Give the number of lines in the data below where the string "batch" occurs, and nothing else.

------------------------------------

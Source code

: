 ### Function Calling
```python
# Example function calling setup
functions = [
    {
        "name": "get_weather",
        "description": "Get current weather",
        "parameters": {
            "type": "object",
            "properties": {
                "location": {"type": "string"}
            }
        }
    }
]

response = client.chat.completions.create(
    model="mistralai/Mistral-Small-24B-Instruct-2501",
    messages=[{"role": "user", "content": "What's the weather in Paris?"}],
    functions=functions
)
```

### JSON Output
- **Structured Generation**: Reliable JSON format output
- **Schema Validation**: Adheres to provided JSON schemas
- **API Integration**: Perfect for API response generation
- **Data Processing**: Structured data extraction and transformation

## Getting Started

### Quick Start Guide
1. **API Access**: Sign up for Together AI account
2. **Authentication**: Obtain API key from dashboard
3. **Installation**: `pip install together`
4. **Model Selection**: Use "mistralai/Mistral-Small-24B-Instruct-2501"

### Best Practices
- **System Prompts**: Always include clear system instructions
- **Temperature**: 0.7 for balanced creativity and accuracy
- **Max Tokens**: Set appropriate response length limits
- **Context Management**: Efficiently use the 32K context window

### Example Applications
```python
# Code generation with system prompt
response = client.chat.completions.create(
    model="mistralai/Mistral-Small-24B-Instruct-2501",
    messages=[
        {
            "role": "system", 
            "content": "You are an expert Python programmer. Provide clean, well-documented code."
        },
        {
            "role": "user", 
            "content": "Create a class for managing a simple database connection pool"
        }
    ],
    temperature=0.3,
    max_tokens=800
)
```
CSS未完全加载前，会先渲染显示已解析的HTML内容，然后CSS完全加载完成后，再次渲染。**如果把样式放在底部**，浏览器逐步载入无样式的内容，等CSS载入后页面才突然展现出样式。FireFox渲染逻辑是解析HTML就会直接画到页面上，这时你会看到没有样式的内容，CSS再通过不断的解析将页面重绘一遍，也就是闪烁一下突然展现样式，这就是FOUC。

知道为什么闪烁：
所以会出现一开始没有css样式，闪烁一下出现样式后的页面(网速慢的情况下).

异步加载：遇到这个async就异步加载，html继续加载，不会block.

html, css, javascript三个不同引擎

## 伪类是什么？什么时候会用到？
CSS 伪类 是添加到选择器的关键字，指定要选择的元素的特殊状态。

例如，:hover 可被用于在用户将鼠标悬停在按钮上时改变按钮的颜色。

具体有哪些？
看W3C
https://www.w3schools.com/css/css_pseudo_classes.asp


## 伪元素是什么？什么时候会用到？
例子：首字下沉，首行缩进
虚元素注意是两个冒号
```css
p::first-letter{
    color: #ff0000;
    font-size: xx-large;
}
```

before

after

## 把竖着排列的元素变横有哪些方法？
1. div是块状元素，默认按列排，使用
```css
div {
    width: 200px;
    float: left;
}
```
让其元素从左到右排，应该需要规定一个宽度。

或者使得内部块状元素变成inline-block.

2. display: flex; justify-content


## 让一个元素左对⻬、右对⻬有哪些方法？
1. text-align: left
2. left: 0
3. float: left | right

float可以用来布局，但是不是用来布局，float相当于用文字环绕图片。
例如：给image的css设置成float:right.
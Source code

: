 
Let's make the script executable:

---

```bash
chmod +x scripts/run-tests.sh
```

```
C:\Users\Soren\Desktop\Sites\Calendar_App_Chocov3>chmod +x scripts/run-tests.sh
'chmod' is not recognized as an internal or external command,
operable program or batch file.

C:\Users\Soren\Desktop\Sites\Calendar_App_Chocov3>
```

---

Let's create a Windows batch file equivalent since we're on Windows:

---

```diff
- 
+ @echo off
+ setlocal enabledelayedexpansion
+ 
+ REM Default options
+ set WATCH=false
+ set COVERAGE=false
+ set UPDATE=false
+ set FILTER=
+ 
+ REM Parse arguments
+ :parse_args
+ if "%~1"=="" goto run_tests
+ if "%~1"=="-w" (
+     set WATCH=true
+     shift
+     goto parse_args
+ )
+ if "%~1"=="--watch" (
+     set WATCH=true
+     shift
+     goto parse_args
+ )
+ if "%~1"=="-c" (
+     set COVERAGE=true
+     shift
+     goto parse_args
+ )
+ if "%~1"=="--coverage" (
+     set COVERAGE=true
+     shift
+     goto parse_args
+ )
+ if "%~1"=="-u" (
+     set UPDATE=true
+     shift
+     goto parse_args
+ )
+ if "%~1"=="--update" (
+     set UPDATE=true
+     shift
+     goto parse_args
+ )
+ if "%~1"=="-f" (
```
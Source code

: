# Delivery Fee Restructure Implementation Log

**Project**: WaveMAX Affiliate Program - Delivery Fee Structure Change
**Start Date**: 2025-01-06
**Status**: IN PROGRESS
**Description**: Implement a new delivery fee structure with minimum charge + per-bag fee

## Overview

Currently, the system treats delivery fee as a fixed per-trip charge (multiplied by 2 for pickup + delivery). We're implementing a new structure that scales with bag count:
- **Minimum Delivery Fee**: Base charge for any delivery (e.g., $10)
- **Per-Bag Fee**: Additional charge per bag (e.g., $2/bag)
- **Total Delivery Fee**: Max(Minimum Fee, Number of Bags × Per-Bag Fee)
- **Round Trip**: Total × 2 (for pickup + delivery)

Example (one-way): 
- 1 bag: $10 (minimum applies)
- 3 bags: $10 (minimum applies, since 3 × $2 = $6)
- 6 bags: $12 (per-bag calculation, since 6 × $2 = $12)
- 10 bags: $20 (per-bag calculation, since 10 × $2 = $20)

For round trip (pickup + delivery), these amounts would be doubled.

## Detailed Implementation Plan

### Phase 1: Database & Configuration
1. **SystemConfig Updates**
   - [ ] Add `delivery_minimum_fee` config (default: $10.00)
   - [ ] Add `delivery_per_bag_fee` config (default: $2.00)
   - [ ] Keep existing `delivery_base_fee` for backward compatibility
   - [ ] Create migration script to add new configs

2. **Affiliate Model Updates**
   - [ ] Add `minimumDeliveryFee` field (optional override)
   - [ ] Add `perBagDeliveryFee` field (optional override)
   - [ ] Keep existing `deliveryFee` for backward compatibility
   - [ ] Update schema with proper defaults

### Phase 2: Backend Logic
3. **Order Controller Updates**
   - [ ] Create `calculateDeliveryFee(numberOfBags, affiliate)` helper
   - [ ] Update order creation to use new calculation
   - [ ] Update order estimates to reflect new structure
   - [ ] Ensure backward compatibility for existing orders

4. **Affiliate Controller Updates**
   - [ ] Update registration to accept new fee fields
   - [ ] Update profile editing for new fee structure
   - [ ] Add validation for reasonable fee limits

------------------------------------

_Reply to the exercise:_ 2